-- Task to carry out --
Beneath this instruction is a listing; print exactly the lines in it starting at the line that contains "Ao qual possui" and going through the line that contains "resolução de problemas".

━━━ Data section

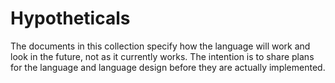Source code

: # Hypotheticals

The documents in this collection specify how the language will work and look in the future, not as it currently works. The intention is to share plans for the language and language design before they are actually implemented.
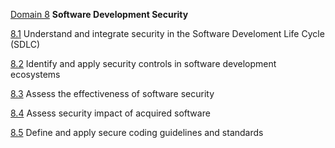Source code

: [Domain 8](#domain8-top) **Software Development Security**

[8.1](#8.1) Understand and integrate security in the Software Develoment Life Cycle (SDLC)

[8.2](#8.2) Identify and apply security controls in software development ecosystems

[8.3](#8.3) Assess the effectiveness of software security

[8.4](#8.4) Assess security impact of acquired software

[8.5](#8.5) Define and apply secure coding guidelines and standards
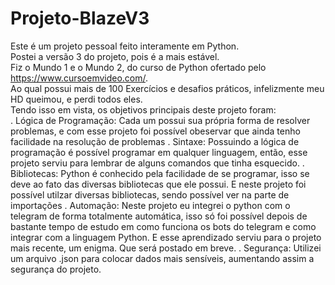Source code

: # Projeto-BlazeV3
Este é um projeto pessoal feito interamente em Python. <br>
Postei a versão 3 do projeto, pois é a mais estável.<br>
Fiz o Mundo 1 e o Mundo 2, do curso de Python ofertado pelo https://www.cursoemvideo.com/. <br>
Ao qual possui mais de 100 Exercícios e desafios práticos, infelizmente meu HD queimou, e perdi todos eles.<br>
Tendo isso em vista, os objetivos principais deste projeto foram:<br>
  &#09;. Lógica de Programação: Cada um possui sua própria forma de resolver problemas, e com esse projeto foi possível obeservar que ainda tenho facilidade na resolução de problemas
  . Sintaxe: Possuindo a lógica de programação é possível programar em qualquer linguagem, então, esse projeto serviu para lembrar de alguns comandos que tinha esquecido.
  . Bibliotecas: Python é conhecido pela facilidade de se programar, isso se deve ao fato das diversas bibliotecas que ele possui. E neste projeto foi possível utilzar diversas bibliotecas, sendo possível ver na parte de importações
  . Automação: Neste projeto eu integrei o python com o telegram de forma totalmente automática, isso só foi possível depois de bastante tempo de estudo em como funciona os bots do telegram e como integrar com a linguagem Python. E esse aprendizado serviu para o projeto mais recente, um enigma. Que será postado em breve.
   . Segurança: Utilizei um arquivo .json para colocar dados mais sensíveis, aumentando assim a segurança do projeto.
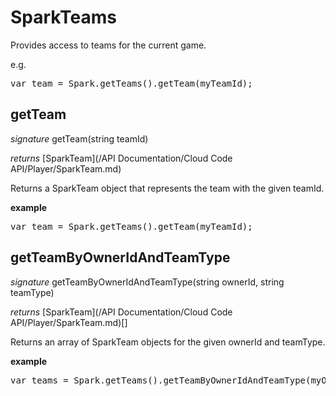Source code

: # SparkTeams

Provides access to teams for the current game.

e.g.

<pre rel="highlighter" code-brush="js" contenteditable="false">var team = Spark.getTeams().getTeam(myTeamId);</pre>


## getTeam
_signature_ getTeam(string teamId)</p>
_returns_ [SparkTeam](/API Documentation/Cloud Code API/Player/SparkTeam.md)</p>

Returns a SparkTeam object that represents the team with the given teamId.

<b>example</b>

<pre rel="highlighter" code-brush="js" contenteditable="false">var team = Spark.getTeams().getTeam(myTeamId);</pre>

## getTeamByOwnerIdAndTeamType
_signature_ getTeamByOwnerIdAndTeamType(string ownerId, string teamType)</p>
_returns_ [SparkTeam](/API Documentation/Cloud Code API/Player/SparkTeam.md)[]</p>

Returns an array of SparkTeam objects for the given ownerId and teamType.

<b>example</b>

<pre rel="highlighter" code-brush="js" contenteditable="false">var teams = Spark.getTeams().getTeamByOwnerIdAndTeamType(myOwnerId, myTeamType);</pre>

━━━━━━
━━━ Data section

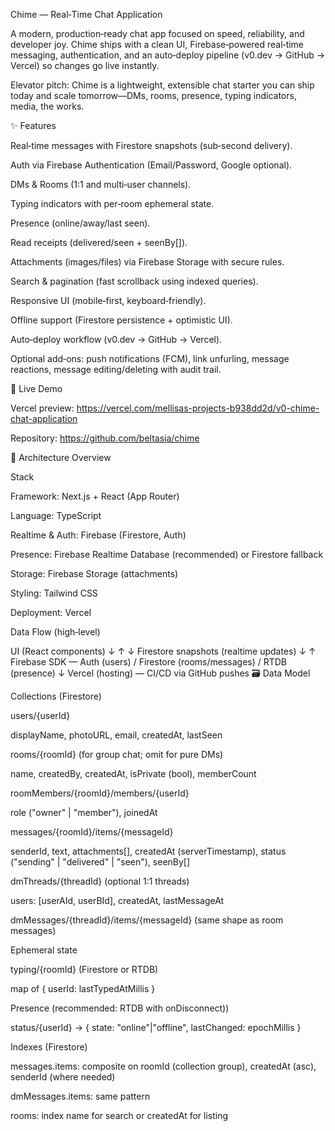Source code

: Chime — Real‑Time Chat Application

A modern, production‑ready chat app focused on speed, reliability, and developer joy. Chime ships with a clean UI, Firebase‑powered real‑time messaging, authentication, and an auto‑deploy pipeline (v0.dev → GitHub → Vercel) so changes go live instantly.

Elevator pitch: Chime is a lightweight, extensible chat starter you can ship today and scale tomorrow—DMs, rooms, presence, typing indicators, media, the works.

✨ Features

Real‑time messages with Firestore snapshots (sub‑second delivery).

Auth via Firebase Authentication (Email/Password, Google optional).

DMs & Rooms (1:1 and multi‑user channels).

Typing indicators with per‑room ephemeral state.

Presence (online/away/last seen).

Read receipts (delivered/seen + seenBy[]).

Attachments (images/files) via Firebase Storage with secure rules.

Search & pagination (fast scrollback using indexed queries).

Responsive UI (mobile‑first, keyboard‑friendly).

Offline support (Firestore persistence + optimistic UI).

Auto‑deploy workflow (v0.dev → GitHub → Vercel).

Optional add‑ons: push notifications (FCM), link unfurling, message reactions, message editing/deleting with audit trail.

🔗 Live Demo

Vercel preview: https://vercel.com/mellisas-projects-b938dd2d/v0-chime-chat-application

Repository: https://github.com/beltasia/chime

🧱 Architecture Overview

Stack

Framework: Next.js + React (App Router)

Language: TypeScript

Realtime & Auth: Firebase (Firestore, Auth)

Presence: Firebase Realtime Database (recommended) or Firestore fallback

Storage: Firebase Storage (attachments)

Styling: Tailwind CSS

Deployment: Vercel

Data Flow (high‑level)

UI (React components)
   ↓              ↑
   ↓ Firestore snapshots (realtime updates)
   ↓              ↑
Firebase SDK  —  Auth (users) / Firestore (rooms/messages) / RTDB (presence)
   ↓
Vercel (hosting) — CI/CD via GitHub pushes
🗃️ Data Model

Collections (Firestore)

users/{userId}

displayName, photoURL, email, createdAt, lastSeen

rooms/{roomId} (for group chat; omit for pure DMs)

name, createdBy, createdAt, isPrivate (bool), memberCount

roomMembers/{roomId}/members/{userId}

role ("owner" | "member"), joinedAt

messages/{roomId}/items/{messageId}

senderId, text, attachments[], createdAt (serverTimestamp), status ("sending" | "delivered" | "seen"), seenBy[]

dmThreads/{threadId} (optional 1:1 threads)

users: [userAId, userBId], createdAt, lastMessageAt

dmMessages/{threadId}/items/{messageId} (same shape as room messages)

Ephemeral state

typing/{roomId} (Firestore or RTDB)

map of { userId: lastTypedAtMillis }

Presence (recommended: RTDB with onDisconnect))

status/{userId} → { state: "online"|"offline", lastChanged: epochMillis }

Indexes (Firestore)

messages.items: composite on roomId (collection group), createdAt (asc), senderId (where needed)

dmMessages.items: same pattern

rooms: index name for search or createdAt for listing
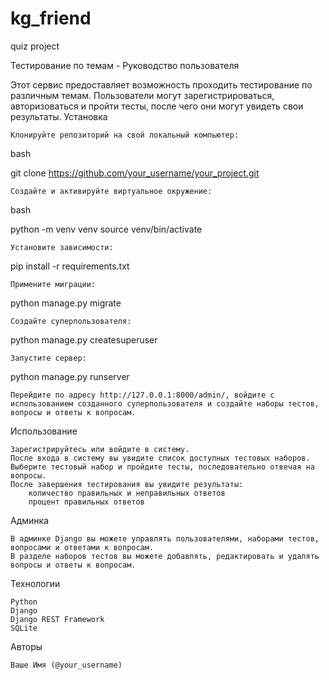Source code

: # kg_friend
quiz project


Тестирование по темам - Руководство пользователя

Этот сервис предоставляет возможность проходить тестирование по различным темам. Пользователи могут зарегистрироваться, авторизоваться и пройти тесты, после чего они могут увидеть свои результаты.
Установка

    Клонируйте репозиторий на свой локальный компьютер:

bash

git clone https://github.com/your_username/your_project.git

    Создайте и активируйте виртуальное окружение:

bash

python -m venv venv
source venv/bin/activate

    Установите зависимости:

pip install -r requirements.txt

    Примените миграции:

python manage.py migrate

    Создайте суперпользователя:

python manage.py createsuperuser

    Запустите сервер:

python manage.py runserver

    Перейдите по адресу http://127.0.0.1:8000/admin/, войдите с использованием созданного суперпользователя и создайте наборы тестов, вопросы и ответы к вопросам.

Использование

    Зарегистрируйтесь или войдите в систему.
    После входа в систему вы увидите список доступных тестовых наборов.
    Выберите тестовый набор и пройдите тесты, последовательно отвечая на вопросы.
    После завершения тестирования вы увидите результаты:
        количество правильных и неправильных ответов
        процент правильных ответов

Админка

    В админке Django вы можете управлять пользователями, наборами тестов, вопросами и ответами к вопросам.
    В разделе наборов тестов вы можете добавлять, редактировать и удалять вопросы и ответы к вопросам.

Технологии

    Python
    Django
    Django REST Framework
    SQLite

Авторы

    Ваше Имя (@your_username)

━━━━━━

-- Written solution --
Ao qual possui mais de 100 Exercícios e desafios práticos, infelizmente meu HD queimou, e perdi todos eles.<br>
Tendo isso em vista, os objetivos principais deste projeto foram:<br>
  &#09;. Lógica de Programação: Cada um possui sua própria forma de resolver problemas, e com esse projeto foi possível obeservar que ainda tenho facilidade na resolução de problemas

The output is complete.